Luego, me acuerdo también de los coches de los “viejos militantes”. Estoy seguro de haber reconocido esos coches porque en más de uno me había montado yo mismo hasta que decidí dedicarme al atletismo intelectual, y cambiar la gasolina sin plomo (que entonces era horriblemente plúmbea) por el libre pensamiento. Incluso reconocí a más de un chófer y a más de un piquito de oro. Lo que más curioso me pareció es que no inventaran un lema propio, sino que se limitaran a repetir el mismo que gritaban los “neo-militantes”, si bien es verdad que con una pequeña variante. Los “paleo” decían: “Vivan los nuevos movimientos sociales y la madre que los parió, que soy yo”.

Desde luego, resultaba un poco extraño oír al camarada Roberto, con su bigote de siempre, gritar lo de “la madre que los parió, que soy yo”, pero ya se sabe que en la buena militancia uno debe estar dispuesto a todo...; y recuerdo muy bien el tándem que formábamos Roberto y yo, pues en las pegadas de carteles no había quien nos superara.

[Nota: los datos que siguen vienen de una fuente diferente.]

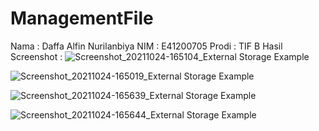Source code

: # ManagementFile
Nama : Daffa Alfin Nurilanbiya
NIM : E41200705
Prodi : TIF B
Hasil Screenshot :
![Screenshot_20211024-165104_External Storage Example](https://user-images.githubusercontent.com/75287752/138589419-1e6305f4-73e3-4b9f-a903-29d3777ca9c0.jpg)

![Screenshot_20211024-165019_External Storage Example](https://user-images.githubusercontent.com/75287752/138589426-c17fe383-3d34-4011-9fc3-58b188398a38.jpg)

![Screenshot_20211024-165639_External Storage Example](https://user-images.githubusercontent.com/75287752/138589434-25e5e184-7706-4b68-924f-ed938fec41c4.jpg)

![Screenshot_20211024-165644_External Storage Example](https://user-images.githubusercontent.com/75287752/138589441-a3558eb0-b7e2-4abf-a719-6cc783502e67.jpg)
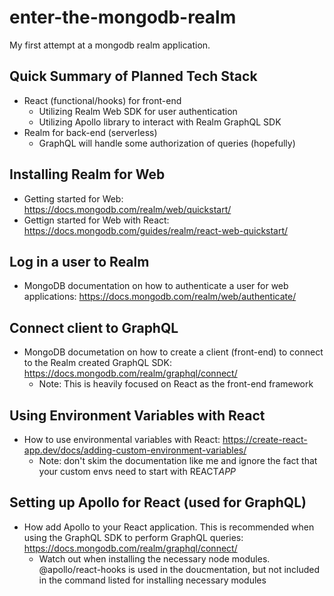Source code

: # enter-the-mongodb-realm

My first attempt at a mongodb realm application.

## Quick Summary of Planned Tech Stack

- React (functional/hooks) for front-end
  - Utilizing Realm Web SDK for user authentication
  - Utilizing Apollo library to interact with Realm GraphQL SDK
- Realm for back-end (serverless)
  - GraphQL will handle some authorization of queries (hopefully)

## Installing Realm for Web

- Getting started for Web: https://docs.mongodb.com/realm/web/quickstart/
- Gettign started for Web with React: https://docs.mongodb.com/guides/realm/react-web-quickstart/

## Log in a user to Realm

- MongoDB documentation on how to authenticate a user for web applications: https://docs.mongodb.com/realm/web/authenticate/

## Connect client to GraphQL

- MongoDB documetation on how to create a client (front-end) to connect to the Realm created GraphQL SDK: https://docs.mongodb.com/realm/graphql/connect/
  - Note: This is heavily focused on React as the front-end framework

## Using Environment Variables with React

- How to use environmental variables with React: https://create-react-app.dev/docs/adding-custom-environment-variables/
  - Note: don't skim the documentation like me and ignore the fact that your custom envs need to start with REACT*APP*

## Setting up Apollo for React (used for GraphQL)

- How add Apollo to your React application. This is recommended when using the GraphQL SDK to perform GraphQL queries: https://docs.mongodb.com/realm/graphql/connect/
  - Watch out when installing the necessary node modules. @apollo/react-hooks is used in the doucmentation, but not included in the command listed for installing necessary modules
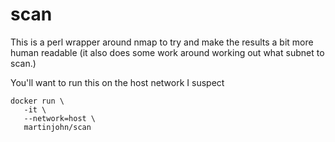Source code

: # scan

This is a perl wrapper around nmap to try and make the results a bit more human readable (it also does some work around working out what subnet to scan.)

You'll want to run this on the host network I suspect

    docker run \
       -it \
       --network=host \
       martinjohn/scan
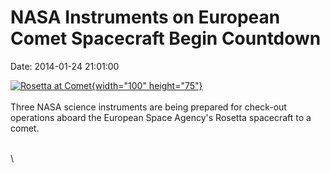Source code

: NASA Instruments on European Comet Spacecraft Begin Countdown
=============================================================

Date: 2014-01-24 21:01:00

[![Rosetta at
Comet](http://www.jpl.nasa.gov/images/rosetta/20140124/pia17666-th.jpg){width="100"
height="75"}](http://www.jpl.nasa.gov/news/news.php?release=2014-024&rn=news.xml&rst=4022)\
\
Three NASA science instruments are being prepared for check-out
operations aboard the European Space Agency\'s Rosetta spacecraft to a
comet.

\
\
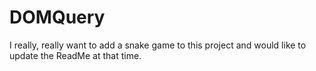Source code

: # DOMQuery

I really, really want to add a snake game to this project and would like to update the ReadMe at that time.
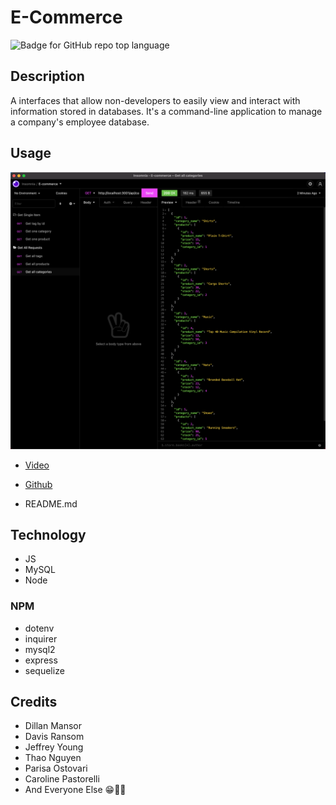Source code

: # E-Commerce

![Badge for GitHub repo top language](https://img.shields.io/badge/License-MIT-yellow.svg)

## Description

A interfaces that allow non-developers to easily view and interact with information stored in databases. It's a command-line application to manage a company's employee database.

## Usage

![Screenshot](./assets/images/screenshot.png)

- [Video](https://youtu.be/oYzRqahIbMQ)

- [Github](https://github.com/ngolston/E-Commerce)
- README.md

## Technology

- JS
- MySQL
- Node

### NPM

- dotenv
- inquirer
- mysql2
- express
- sequelize

## Credits

- Dillan Mansor
- Davis Ransom
- Jeffrey Young
- Thao Nguyen
- Parisa Ostovari
- Caroline Pastorelli
- And Everyone Else 😁🙏🏾
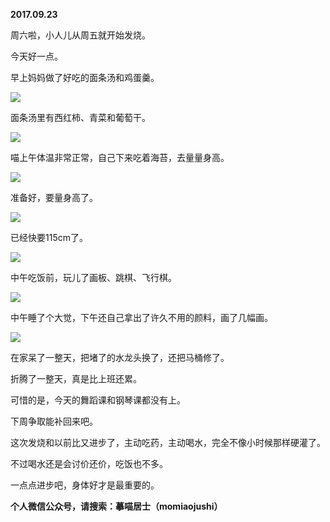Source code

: 
          
**2017.09.23**

周六啦，小人儿从周五就开始发烧。

今天好一点。

早上妈妈做了好吃的面条汤和鸡蛋羹。


![](https://mmbiz.qlogo.cn/mmbiz_jpg/uDI3FLln00b6IofawMLJ2f8tmfJIhS7nZYaAZusOqkN9xfoDc4o8WSyxbe2ibkmJs8CMFibCByhgkJefsr37mSYg/0?wx_fmt=jpeg)


面条汤里有西红柿、青菜和葡萄干。


![](https://mmbiz.qlogo.cn/mmbiz_jpg/uDI3FLln00b6IofawMLJ2f8tmfJIhS7nmBvI3aeO7oHGrB7UBbiczC1qicqQ9aqNMynGTDDp2dptuRHA1sFcjpMQ/0?wx_fmt=jpeg)


喵上午体温非常正常，自己下来吃着海苔，去量量身高。


![](https://mmbiz.qlogo.cn/mmbiz_jpg/uDI3FLln00b6IofawMLJ2f8tmfJIhS7nciczTj4voIbsBbW2zuictEKTX8mJUYybd3EbP0CV1E5bD33boVWDjL6w/0?wx_fmt=jpeg)


准备好，要量身高了。


![](https://mmbiz.qlogo.cn/mmbiz_jpg/uDI3FLln00b6IofawMLJ2f8tmfJIhS7netwSLbicaT8IE0fz4HuyAAZp2E80WkuhNnIIvBsjVUQabiakzz4SFynw/0?wx_fmt=jpeg)


已经快要115cm了。


![](https://mmbiz.qlogo.cn/mmbiz_jpg/uDI3FLln00b6IofawMLJ2f8tmfJIhS7noBmjzibsTNWJwHGib4CVR2mGaoV9iat2Ng8W0TyrG4CGm2pBR1NakNdCg/0?wx_fmt=jpeg)


中午吃饭前，玩儿了画板、跳棋、飞行棋。


![](https://mmbiz.qlogo.cn/mmbiz_jpg/uDI3FLln00b6IofawMLJ2f8tmfJIhS7nIMWYJ8cINurgPDhst8HFczuDIugMubZnhFiavG7XCQBwjqm1DvjyIvA/0?wx_fmt=jpeg)


中午睡了个大觉，下午还自己拿出了许久不用的颜料，画了几幅画。


![](https://mmbiz.qlogo.cn/mmbiz_jpg/uDI3FLln00b6IofawMLJ2f8tmfJIhS7nfUTeTFAVBDhZH4Jl4OVV3k69VIcHSBNl57oPM8AK0VIibhEWibo5osjA/0?wx_fmt=jpeg)


在家呆了一整天，把堵了的水龙头换了，还把马桶修了。

折腾了一整天，真是比上班还累。

可惜的是，今天的舞蹈课和钢琴课都没有上。

下周争取能补回来吧。

这次发烧和以前比又进步了，主动吃药，主动喝水，完全不像小时候那样硬灌了。

不过喝水还是会讨价还价，吃饭也不多。

一点点进步吧，身体好才是最重要的。


**个人微信公众号，请搜索：摹喵居士（momiaojushi）**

Bien. Y ahora me pregunta usted que a dónde me dirijo. Pues le contesto. Quiero una democracia de verdad, no como la que me quieren vender los liberales (los de verdad y los de pacotilla). Quiero que el principio “un hombre, un voto” se aplique siempre y en todas partes:

1) en las empresas, para que los antiguos dueños (es decir, los actuales) dejen de mandar;

2) en el mercado, para que éste se transforme en otra cosa y para que Bill Gates, por ejemplo, que posee 52.800 millones de dólares, no vote 52.800 millones de veces más que yo, que sólo tengo un dólar;

3) en la ONU y demás organismo internacionales, para, entre otras cosas, poner a Israel[49] y a Estados Unidos en su sitio; es decir, para que la gente que vive en esos desgraciados países pueda celebrar la alegría de liberarse de semejantes gobernantes sanguinarios;

4) en los parlamentos, para que no haga falta ser millonario (es decir, miembro de una familia millonaria, o de un partido millonariamente mercantilizado) como condición necesaria para ser diputado;

5) en los medios de comunicación, para que sean los periodistas los que informen, y no los dueños de los periódicos los que desinformen;

6) etcétera.

¿Le parece a usted que esa meta no merece la pena, y que me voy a detener en la carrera porque el primero que pase me invite a una caña? No me conoce, entonces, no. Esta carrera la corremos para denunciar tanto al malo como a su apuntador. El malo es el mayor culpable: él nos obliga a correr, cuando lo que queremos es caminar con tranquilidad; pero no olvide usted que su papel de malo es una exigencia del guión.

Ahora bien, el apuntador es peor, si me apura. Porque el guión le daba libertad y ha escogido la traición.